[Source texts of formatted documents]
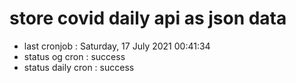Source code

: # store covid daily api as json data

- last cronjob : Saturday, 17 July 2021 00:41:34
- status og cron : success
- status daily cron : success
      
      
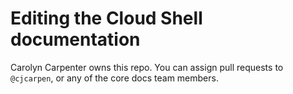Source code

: # Editing the Cloud Shell documentation

Carolyn Carpenter owns this repo. You can assign pull requests to `@cjcarpen`, or any of the core docs team members.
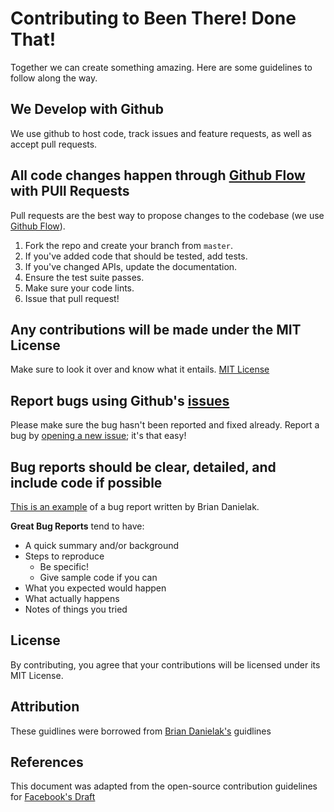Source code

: # Contributing to Been There! Done That!
Together we can create something amazing. Here are some guidelines to follow along the way.


## We Develop with Github
We use github to host code, track issues and feature requests, as well as accept pull requests.

## All code changes happen through [Github Flow](https://guides.github.com/introduction/flow/index.html) with PUll Requests
Pull requests are the best way to propose changes to the codebase (we use [Github Flow](https://guides.github.com/introduction/flow/index.html)).

1. Fork the repo and create your branch from `master`.
2. If you've added code that should be tested, add tests.
3. If you've changed APIs, update the documentation.
4. Ensure the test suite passes.
5. Make sure your code lints.
6. Issue that pull request!

## Any contributions will be made under the MIT License
Make sure to look it over and know what it entails. [MIT License](http://choosealicense.com/licenses/mit/)

## Report bugs using Github's [issues](https://github.com/briandk/transcriptase-atom/issues)
Please make sure the bug hasn't been reported and fixed already.
Report a bug by [opening a new issue](); it's that easy!

## Bug reports should be clear, detailed, and include code if possible
[This is an example](http://stackoverflow.com/q/12488905/180626) of a bug report written by Brian Danielak.

**Great Bug Reports** tend to have:

- A quick summary and/or background
- Steps to reproduce
  - Be specific!
  - Give sample code if you can
- What you expected would happen
- What actually happens
- Notes of things you tried

## License
By contributing, you agree that your contributions will be licensed under its MIT License.

## Attribution
These guidlines were borrowed from [Brian Danielak's](https://gist.github.com/briandk/3d2e8b3ec8daf5a27a62) guidlines

## References
This document was adapted from the open-source contribution guidelines for [Facebook's Draft](https://github.com/facebook/draft-js/blob/a9316a723f9e918afde44dea68b5f9f39b7d9b00/CONTRIBUTING.md)
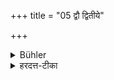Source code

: +++
title = "05 द्वौ द्वितीये"

+++

<details><summary>Bühler</summary>

5. On the second (Tiṣya-day and during the second month he shall feed) two (Brāhmaṇas).
</details>

<details><summary>हरदत्त-टीका</summary>

## सूत्रम्
द्वौ द्वितीये ॥ ५ ॥  
### टिप्पनी
द्वितीये तिष्ये प्राप्ते द्वौ भोजयेत् । अन्यत्समानम् । एवमातृतीयात् ॥५॥
</details>

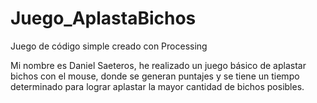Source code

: # Juego_AplastaBichos
Juego de código simple creado con Processing

Mi nombre es Daniel Saeteros, he realizado un juego básico de aplastar bichos con el mouse, donde se generan puntajes y se tiene un tiempo determinado
para lograr aplastar la mayor cantidad de bichos posibles.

• Exercise details:
Both the first line of the records above and the line containing "## Any contributions" belong in the copy; please return them and every line between, exactly, minus the pictures.

• Answer box:
Source code

: # store covid daily api as json data

- last cronjob : Saturday, 17 July 2021 00:41:34
- status og cron : success
- status daily cron : success
      
      
Source code

: # Editing the Cloud Shell documentation

Carolyn Carpenter owns this repo. You can assign pull requests to `@cjcarpen`, or any of the core docs team members.
Source code

: # Contributing to Been There! Done That!
Together we can create something amazing. Here are some guidelines to follow along the way.


## We Develop with Github
We use github to host code, track issues and feature requests, as well as accept pull requests.

## All code changes happen through [Github Flow](https://guides.github.com/introduction/flow/index.html) with PUll Requests
Pull requests are the best way to propose changes to the codebase (we use [Github Flow](https://guides.github.com/introduction/flow/index.html)).

1. Fork the repo and create your branch from `master`.
2. If you've added code that should be tested, add tests.
3. If you've changed APIs, update the documentation.
4. Ensure the test suite passes.
5. Make sure your code lints.
6. Issue that pull request!

## Any contributions will be made under the MIT License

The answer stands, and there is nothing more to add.